Com efeito, o caso de Marcial Maciel Degollado é emblemático, um escândalo de grande envergadura. Não só pelos abusos do sacerdote contra seus oito ex-alunos que, em 1998, tiveram a coragem de denunciá-lo publicamente e receberam, em troca, uma campanha de descrédito de alto impacto. Mas porque, durante anos, várias personalidades da Igreja mexicana e também do Vaticano tiveram conhecimento das acusações, mas simplesmente as ignoraram.
O caso está longe de se tratar de um simples episódio de pederastia. O sacerdote teve uma vida dupla, e até tripla. Por um lado, construiu uma congregação religiosa modelo e adquiriu o apoio de altos prelados, enquanto, por outro, cometeu diversos abusos sexuais, fez uso sistemático de drogas e teve amantes com as quais teve filhos.

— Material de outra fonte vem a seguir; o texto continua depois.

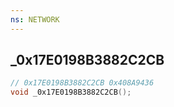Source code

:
```yaml
---
ns: NETWORK
---
```

## _0x17E0198B3882C2CB

```c
// 0x17E0198B3882C2CB 0x408A9436
void _0x17E0198B3882C2CB();
```


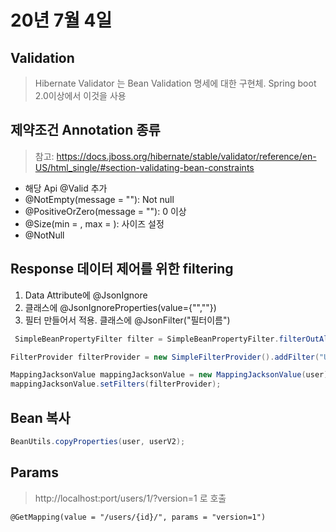 # 20년 7월 4일

## Validation
> Hibernate Validator 는 Bean Validation 명세에 대한 구현체. Spring boot 2.0이상에서 이것을 사용

## 제약조건 Annotation 종류
> 참고: https://docs.jboss.org/hibernate/stable/validator/reference/en-US/html_single/#section-validating-bean-constraints
+ 해당 Api @Valid 추가
+ @NotEmpty(message = ""): Not null
+ @PositiveOrZero(message = ""): 0 이상
+ @Size(min = , max = ): 사이즈 설정
+ @NotNull

## Response 데이터 제어를 위한 filtering
1. Data Attribute에 @JsonIgnore
2. 클래스에 @JsonIgnoreProperties(value={"",""})
3. 필터 만들어서 적용. 클래스에 @JsonFilter("필터이름")
```java
 SimpleBeanPropertyFilter filter = SimpleBeanPropertyFilter.filterOutAllExcept("id","name","joinDate","ssn");

FilterProvider filterProvider = new SimpleFilterProvider().addFilter("UserInfo", filter);

MappingJacksonValue mappingJacksonValue = new MappingJacksonValue(user);
mappingJacksonValue.setFilters(filterProvider);
```

## Bean 복사
```java
BeanUtils.copyProperties(user, userV2);

```

## Params
> http://localhost:port/users/1/?version=1 로 호출
```
@GetMapping(value = "/users/{id}/", params = "version=1")
```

Foi um verdadeiro choque quando, em maio de 2010, o Vaticano declarou que “os gravíssimos e objetivamente imorais comportamentos do padre Maciel, confirmados por testemunhos inquestionáveis, representam, em alguns casos, verdadeiros crimes e manifestam uma vida sem escrúpulos nem autêntico sentimento religioso”.

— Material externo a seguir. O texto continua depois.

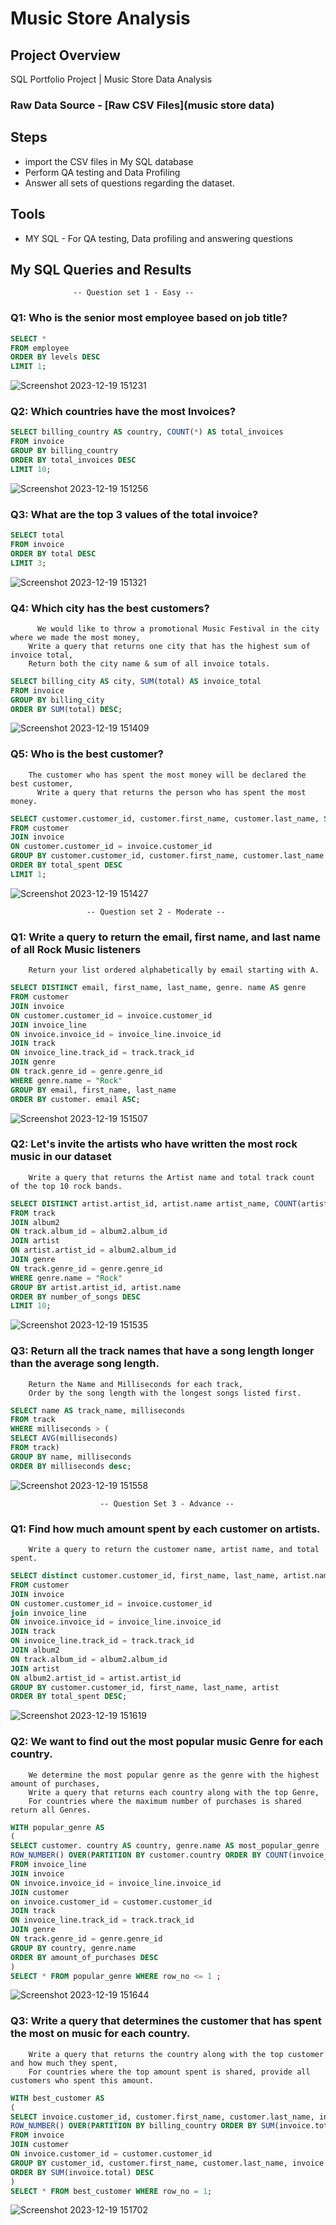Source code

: # Music Store Analysis

## Project Overview

SQL Portfolio Project | Music Store Data Analysis

### Raw Data Source - [Raw CSV Files](music store data)

## Steps

- import the CSV files in My SQL database
- Perform QA testing and Data Profiling
- Answer all sets of questions regarding the dataset.


## Tools

- MY SQL - For QA testing, Data profiling and answering questions

## My SQL Queries and Results

                  -- Question set 1 - Easy --
			
### Q1: Who is the senior most employee based on job title?
```SQL
SELECT *
FROM employee
ORDER BY levels DESC
LIMIT 1;
```
![Screenshot 2023-12-19 151231](https://github.com/SushantKG/Music-Store-Data-Analysis/assets/152982735/8ed340a1-e7ef-4829-9778-0abdc06108e2)

### Q2: Which countries have the most Invoices?
```SQL
SELECT billing_country AS country, COUNT(*) AS total_invoices
FROM invoice
GROUP BY billing_country
ORDER BY total_invoices DESC
LIMIT 10;
```
![Screenshot 2023-12-19 151256](https://github.com/SushantKG/Music-Store-Data-Analysis/assets/152982735/2ee0589a-7fef-4ea2-a3c2-86ad3983f71b)

### Q3: What are the top 3 values of the total invoice?
```SQL
SELECT total
FROM invoice
ORDER BY total DESC
LIMIT 3;
```
![Screenshot 2023-12-19 151321](https://github.com/SushantKG/Music-Store-Data-Analysis/assets/152982735/9b191905-6ef6-4d60-8fd7-3e09f99c01c8)

### Q4: Which city has the best customers?
	      We would like to throw a promotional Music Festival in the city where we made the most money,
        Write a query that returns one city that has the highest sum of invoice total,
        Return both the city name & sum of all invoice totals. 
```SQL
SELECT billing_city AS city, SUM(total) AS invoice_total
FROM invoice
GROUP BY billing_city
ORDER BY SUM(total) DESC;
```
![Screenshot 2023-12-19 151409](https://github.com/SushantKG/Music-Store-Data-Analysis/assets/152982735/f90cdb47-b856-4859-8322-0ac7aed7bfa8)


### Q5: Who is the best customer?
        The customer who has spent the most money will be declared the best customer,
	      Write a query that returns the person who has spent the most money.
```SQL
SELECT customer.customer_id, customer.first_name, customer.last_name, SUM(invoice.total) AS total_spent
FROM customer
JOIN invoice
ON customer.customer_id = invoice.customer_id
GROUP BY customer.customer_id, customer.first_name, customer.last_name
ORDER BY total_spent DESC
LIMIT 1;
```
![Screenshot 2023-12-19 151427](https://github.com/SushantKG/Music-Store-Data-Analysis/assets/152982735/8b66cf1d-6d52-4c3b-bc93-dd77019a9610)

                     -- Question set 2 - Moderate -- 

### Q1: Write a query to return the email, first name, and last name of all Rock Music listeners
        Return your list ordered alphabetically by email starting with A.
```SQL 	
SELECT DISTINCT email, first_name, last_name, genre. name AS genre
FROM customer
JOIN invoice
ON customer.customer_id = invoice.customer_id
JOIN invoice_line
ON invoice.invoice_id = invoice_line.invoice_id
JOIN track 
ON invoice_line.track_id = track.track_id
JOIN genre
ON track.genre_id = genre.genre_id
WHERE genre.name = "Rock"
GROUP BY email, first_name, last_name
ORDER BY customer. email ASC;
```
![Screenshot 2023-12-19 151507](https://github.com/SushantKG/Music-Store-Data-Analysis/assets/152982735/f8e46f72-592f-4f84-9bfc-4521f5229273)


### Q2: Let's invite the artists who have written the most rock music in our dataset
        Write a query that returns the Artist name and total track count of the top 10 rock bands.
```SQL
SELECT DISTINCT artist.artist_id, artist.name artist_name, COUNT(artist.artist_id) AS number_of_songs
FROM track
JOIN album2
ON track.album_id = album2.album_id
JOIN artist
ON artist.artist_id = album2.album_id
JOIN genre
ON track.genre_id = genre.genre_id
WHERE genre.name = "Rock"
GROUP BY artist.artist_id, artist.name
ORDER BY number_of_songs DESC
LIMIT 10;
```
![Screenshot 2023-12-19 151535](https://github.com/SushantKG/Music-Store-Data-Analysis/assets/152982735/c354f4ae-7c06-4de4-a464-9219ed438e6a)

### Q3: Return all the track names that have a song length longer than the average song length.
        Return the Name and Milliseconds for each track,
        Order by the song length with the longest songs listed first.
```SQL       
SELECT name AS track_name, milliseconds
FROM track
WHERE milliseconds > (
SELECT AVG(milliseconds)
FROM track)
GROUP BY name, milliseconds
ORDER BY milliseconds desc;
```
![Screenshot 2023-12-19 151558](https://github.com/SushantKG/Music-Store-Data-Analysis/assets/152982735/818c55a8-16b1-4b3f-885a-264764ea851b)

                        -- Question Set 3 - Advance --

### Q1: Find how much amount spent by each customer on artists.
        Write a query to return the customer name, artist name, and total spent.
```SQL
SELECT distinct customer.customer_id, first_name, last_name, artist.name AS artist, SUM(invoice_line.unit_price * invoice_line.quantity) AS total_spent
FROM customer
JOIN invoice
ON customer.customer_id = invoice.customer_id
join invoice_line
ON invoice.invoice_id = invoice_line.invoice_id
JOIN track
ON invoice_line.track_id = track.track_id
JOIN album2
ON track.album_id = album2.album_id
JOIN artist 
ON album2.artist_id = artist.artist_id
GROUP BY customer.customer_id, first_name, last_name, artist
ORDER BY total_spent DESC;
```
![Screenshot 2023-12-19 151619](https://github.com/SushantKG/Music-Store-Data-Analysis/assets/152982735/2f279049-9102-4067-9466-65f7af89ddfe)

### Q2: We want to find out the most popular music Genre for each country.
        We determine the most popular genre as the genre with the highest amount of purchases,
        Write a query that returns each country along with the top Genre,
        For countries where the maximum number of purchases is shared return all Genres.
```SQL
WITH popular_genre AS
(
SELECT customer. country AS country, genre.name AS most_popular_genre , COUNT(invoice_line.quantity) AS amount_of_purchases,
ROW_NUMBER() OVER(PARTITION BY customer.country ORDER BY COUNT(invoice_line.quantity) DESC) AS row_no
FROM invoice_line
JOIN invoice
ON invoice.invoice_id = invoice_line.invoice_id
JOIN customer
on invoice.customer_id = customer.customer_id
JOIN track
ON invoice_line.track_id = track.track_id
JOIN genre
ON track.genre_id = genre.genre_id
GROUP BY country, genre.name
ORDER BY amount_of_purchases DESC
)
SELECT * FROM popular_genre WHERE row_no <= 1 ;
```
![Screenshot 2023-12-19 151644](https://github.com/SushantKG/Music-Store-Data-Analysis/assets/152982735/6b9b77b8-083f-4849-ab76-9e30a86f5abc)



### Q3: Write a query that determines the customer that has spent the most on music for each country.
        Write a query that returns the country along with the top customer and how much they spent,
        For countries where the top amount spent is shared, provide all customers who spent this amount.
```SQL
WITH best_customer AS
(
SELECT invoice.customer_id, customer.first_name, customer.last_name, invoice.billing_country AS country, SUM(invoice.total) AS total_spent,
ROW_NUMBER() OVER(PARTITION BY billing_country ORDER BY SUM(invoice.total) DESC) AS row_no
FROM invoice
JOIN customer
ON invoice.customer_id = customer.customer_id
GROUP BY customer_id, customer.first_name, customer.last_name, invoice.billing_country, invoice.total
ORDER BY SUM(invoice.total) DESC
)
SELECT * FROM best_customer WHERE row_no = 1;
```
![Screenshot 2023-12-19 151702](https://github.com/SushantKG/Music-Store-Data-Analysis/assets/152982735/3c67e49e-0cfa-479c-a77d-e9f886901e7d)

O reconhecimento formal dos abusos do sacerdote mexicano se converteu na conclusão simbólica do processo iniciado em 1998, quando um jornal do sul dos Estados Unidos difundiu pela primeira vez o testemunho das vítimas.
Desde aquele momento, e durante os anos seguintes, o caso Maciel foi motivo de divisão, a pedra de escândalo para a Igreja no México. Uma sombra que se estendeu até a Santa Sé e até mesmo a João Paulo II. Atualmente, interpela o próprio Bento XVI que, em maio de 2006, obrigou o sacerdote a se retirar em “uma vida de oração e penitência, afastado de todo ministério público”.
Nem depois desta sanção e da morte de “Nuestro Padre” (como o chamavam seus seguidores) os bispos mexicanos pronunciaram um claro “mea culpa”. Nem sequer aqueles que o defenderam. Pelo contrario, sua figura se tornou inconveniente, embaraçosa. Por outro lado, as vítimas se converteram, lentamente, nos principais acusadores – duríssimos – da Igreja.
Encabeçadas por José Barba Martín, agora se preparam para dar um novo golpe, em plena visita papal ao México. No sábado, 24 de março, enquanto Bento XVI descansa na residência do Colégio Miraflores de León, eles apresentarão na mesma cidade o livro “A vontade de não saber”. Trata-se de uma compilação de 212 documentos supostamente em poder da Congregação para os Religiosos da Santa Sé e que demonstrariam o acobertamento institucional dos delitos do fundador dos Legionários.
Excluindo da agenda papal no México o possível encontro com os abusados por Marcial Maciel, a Sé Apostólica deixará nas mãos deles mesmos o “monopólio” de um assunto capaz de criar numerosos problemas. E perderá a oportunidade de sair definitivamente de baixo da sombra do indigno fundador. Porque no futuro todos poderão reclamar que o Papa ignorou as vítimas. E terão razão.